BIDS Workflow#

This guide covers working with Brain Imaging Data Structure (BIDS) formatted datasets in eegprep. BIDS is a standardized format for organizing neuroimaging data, making it easier to share and process datasets consistently.

BIDS Dataset Structure#

A typical BIDS EEG dataset has the following structure:

dataset/
├── sub-01/
│   ├── ses-01/
│   │   └── eeg/
│   │       ├── sub-01_ses-01_task-rest_eeg.set
│   │       ├── sub-01_ses-01_task-rest_eeg.fdt
│   │       ├── sub-01_ses-01_task-rest_channels.tsv
│   │       ├── sub-01_ses-01_task-rest_eeg.json
│   │       └── sub-01_ses-01_task-rest_events.tsv
│   └── ses-02/
│       └── eeg/
│           └── ...
├── sub-02/
│   └── ses-01/
│       └── eeg/
│           └── ...
├── derivatives/
│   └── eegprep/
│       ├── sub-01/
│       │   └── ses-01/
│       │       └── eeg/
│       │           └── sub-01_ses-01_task-rest_eeg_preprocessed.set
│       └── sub-02/
│           └── ...
├── README
├── CHANGES
├── dataset_description.json
├── participants.tsv
└── participants.json

Key BIDS Files:

  • _eeg.set: EEGLAB format EEG data

  • _eeg.fdt: EEGLAB data file (binary)

  • _channels.tsv: Channel information (name, type, units)

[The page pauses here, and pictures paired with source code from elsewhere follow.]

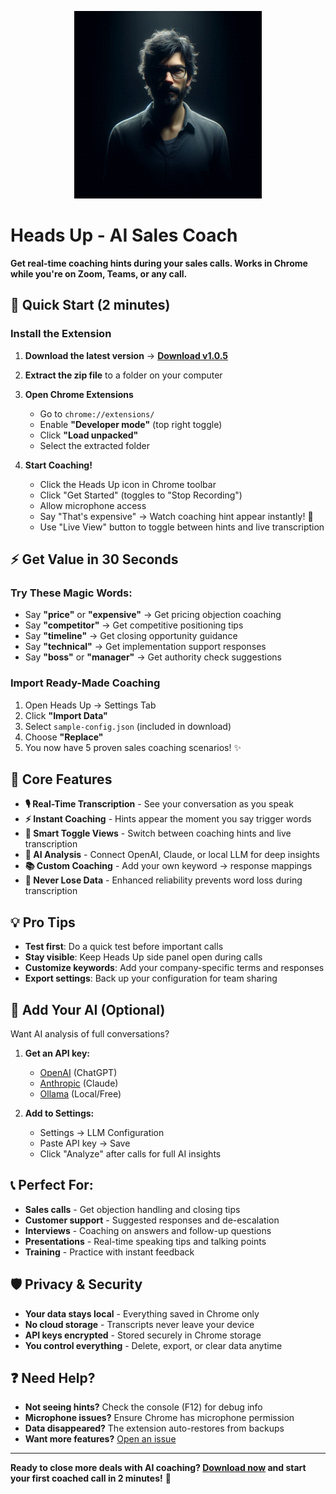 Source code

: <p align="center">
  <img src="extension/hint.jpeg" alt="Heads Up" width="300">
</p>

# Heads Up - AI Sales Coach

**Get real-time coaching hints during your sales calls. Works in Chrome while you're on Zoom, Teams, or any call.**

## 🚀 Quick Start (2 minutes)

### Install the Extension

1. **Download the latest version** → [**Download v1.0.5**](https://github.com/justynroberts/headsup/releases/latest/download/headsup-extension-v1.0.5.zip)

2. **Extract the zip file** to a folder on your computer

3. **Open Chrome Extensions**
   - Go to `chrome://extensions/`
   - Enable **"Developer mode"** (top right toggle)
   - Click **"Load unpacked"**
   - Select the extracted folder

4. **Start Coaching!**
   - Click the Heads Up icon in Chrome toolbar
   - Click "Get Started" (toggles to "Stop Recording")
   - Allow microphone access
   - Say "That's expensive" → Watch coaching hint appear instantly! 🎯
   - Use "Live View" button to toggle between hints and live transcription

## ⚡ Get Value in 30 Seconds

### Try These Magic Words:
- Say **"price"** or **"expensive"** → Get pricing objection coaching
- Say **"competitor"** → Get competitive positioning tips  
- Say **"timeline"** → Get closing opportunity guidance
- Say **"technical"** → Get implementation support responses
- Say **"boss"** or **"manager"** → Get authority check suggestions

### Import Ready-Made Coaching
1. Open Heads Up → Settings Tab
2. Click **"Import Data"**
3. Select `sample-config.json` (included in download)
4. Choose **"Replace"** 
5. You now have 5 proven sales coaching scenarios! ✨

## 🎯 Core Features

- **🎙️ Real-Time Transcription** - See your conversation as you speak
- **⚡ Instant Coaching** - Hints appear the moment you say trigger words
- **🔄 Smart Toggle Views** - Switch between coaching hints and live transcription
- **🤖 AI Analysis** - Connect OpenAI, Claude, or local LLM for deep insights  
- **📚 Custom Coaching** - Add your own keyword → response mappings
- **💾 Never Lose Data** - Enhanced reliability prevents word loss during transcription

## 💡 Pro Tips

- **Test first**: Do a quick test before important calls
- **Stay visible**: Keep Heads Up side panel open during calls
- **Customize keywords**: Add your company-specific terms and responses
- **Export settings**: Back up your configuration for team sharing

## 🔧 Add Your AI (Optional)

Want AI analysis of full conversations?

1. **Get an API key:**
   - [OpenAI](https://platform.openai.com) (ChatGPT) 
   - [Anthropic](https://console.anthropic.com) (Claude)
   - [Ollama](https://ollama.ai) (Local/Free)

2. **Add to Settings:**
   - Settings → LLM Configuration
   - Paste API key → Save
   - Click "Analyze" after calls for full AI insights

## 📞 Perfect For:

- **Sales calls** - Get objection handling and closing tips
- **Customer support** - Suggested responses and de-escalation
- **Interviews** - Coaching on answers and follow-up questions  
- **Presentations** - Real-time speaking tips and talking points
- **Training** - Practice with instant feedback

## 🛡️ Privacy & Security

- **Your data stays local** - Everything saved in Chrome only
- **No cloud storage** - Transcripts never leave your device
- **API keys encrypted** - Stored securely in Chrome storage
- **You control everything** - Delete, export, or clear data anytime

## ❓ Need Help?

- **Not seeing hints?** Check the console (F12) for debug info
- **Microphone issues?** Ensure Chrome has microphone permission
- **Data disappeared?** The extension auto-restores from backups
- **Want more features?** [Open an issue](https://github.com/justynroberts/headsup/issues)

---

**Ready to close more deals with AI coaching? [Download now](https://github.com/justynroberts/headsup/releases/latest) and start your first coached call in 2 minutes!** 🎯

  • _eeg.json: EEG metadata (sampling rate, reference, etc.)

  • _events.tsv: Event markers and timing

  • dataset_description.json: Dataset metadata

  • participants.tsv: Participant information

Loading BIDS Data#

Using pop_load_frombids#

Load a single file from a BIDS dataset:

from eegprep import pop_load_frombids

# Load a specific file
eeg = pop_load_frombids(
    bids_root='data/bids_dataset',
    subject='01',
    session='01',
    task='rest'
)

print(f"Loaded: {eeg.nbchan} channels, {eeg.pnts} samples")
print(f"Sampling rate: {eeg.srate} Hz")

Parameters:

  • bids_root: Path to the BIDS dataset root directory

  • subject: Subject ID (without ‘sub-’ prefix)

  • session: Session ID (optional, without ‘ses-’ prefix)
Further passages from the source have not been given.